> [Task to carry out]:
Using the records below, transcribe word for word the stretch from the line that contains "1) global resources" through the line that contains "# gcp-global-alb", both end lines included, and nothing else.

> [Excerpts from a dataset]:
━━━━━━━━━━━━━━━━━━━━

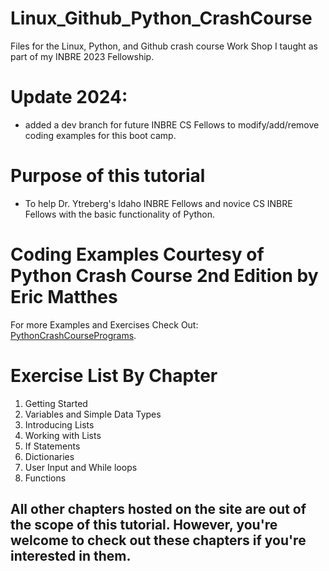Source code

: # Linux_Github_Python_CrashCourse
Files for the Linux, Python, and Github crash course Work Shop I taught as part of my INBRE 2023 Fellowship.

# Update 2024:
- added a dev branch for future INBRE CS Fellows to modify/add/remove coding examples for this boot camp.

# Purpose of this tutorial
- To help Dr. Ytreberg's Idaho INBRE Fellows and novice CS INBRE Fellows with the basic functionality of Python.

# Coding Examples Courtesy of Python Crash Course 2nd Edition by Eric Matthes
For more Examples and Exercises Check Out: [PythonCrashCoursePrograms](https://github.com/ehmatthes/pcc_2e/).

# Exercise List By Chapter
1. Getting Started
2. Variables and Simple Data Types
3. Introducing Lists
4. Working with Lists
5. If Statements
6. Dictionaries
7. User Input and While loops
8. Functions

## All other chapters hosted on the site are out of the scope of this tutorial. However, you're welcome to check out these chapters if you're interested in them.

━━━━━━━━━━━━━━━━━━━━

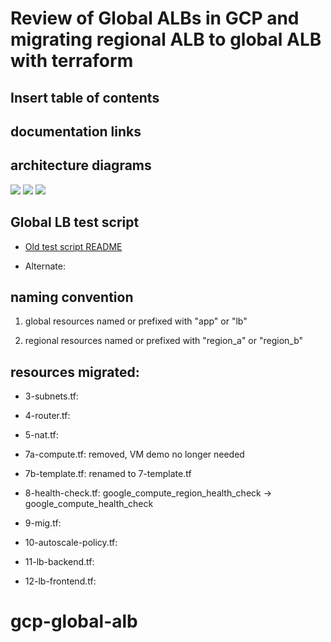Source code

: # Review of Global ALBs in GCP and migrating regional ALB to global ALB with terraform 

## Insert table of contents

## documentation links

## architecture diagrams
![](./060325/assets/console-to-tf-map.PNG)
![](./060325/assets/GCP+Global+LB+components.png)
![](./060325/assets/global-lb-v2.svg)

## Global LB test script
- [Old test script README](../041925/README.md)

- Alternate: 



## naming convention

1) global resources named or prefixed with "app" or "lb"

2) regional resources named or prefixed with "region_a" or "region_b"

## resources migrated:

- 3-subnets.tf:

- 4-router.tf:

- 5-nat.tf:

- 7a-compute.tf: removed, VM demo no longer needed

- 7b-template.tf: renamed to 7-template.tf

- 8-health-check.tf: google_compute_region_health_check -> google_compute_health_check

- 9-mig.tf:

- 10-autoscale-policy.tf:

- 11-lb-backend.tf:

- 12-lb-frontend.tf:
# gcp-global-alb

━━━━━━━━━━━━━━━━━━━━

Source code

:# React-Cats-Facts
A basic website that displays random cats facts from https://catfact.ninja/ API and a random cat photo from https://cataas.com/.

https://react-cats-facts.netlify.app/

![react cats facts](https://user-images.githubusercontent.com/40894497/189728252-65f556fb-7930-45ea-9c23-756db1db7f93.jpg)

━━━━━━━━━━━━━━━━━━━━

> [Finished exercise]:
1) global resources named or prefixed with "app" or "lb"

2) regional resources named or prefixed with "region_a" or "region_b"

## resources migrated:

- 3-subnets.tf:

- 4-router.tf:

- 5-nat.tf:

- 7a-compute.tf: removed, VM demo no longer needed

- 7b-template.tf: renamed to 7-template.tf

- 8-health-check.tf: google_compute_region_health_check -> google_compute_health_check

- 9-mig.tf:

- 10-autoscale-policy.tf:

- 11-lb-backend.tf:

- 12-lb-frontend.tf:
# gcp-global-alb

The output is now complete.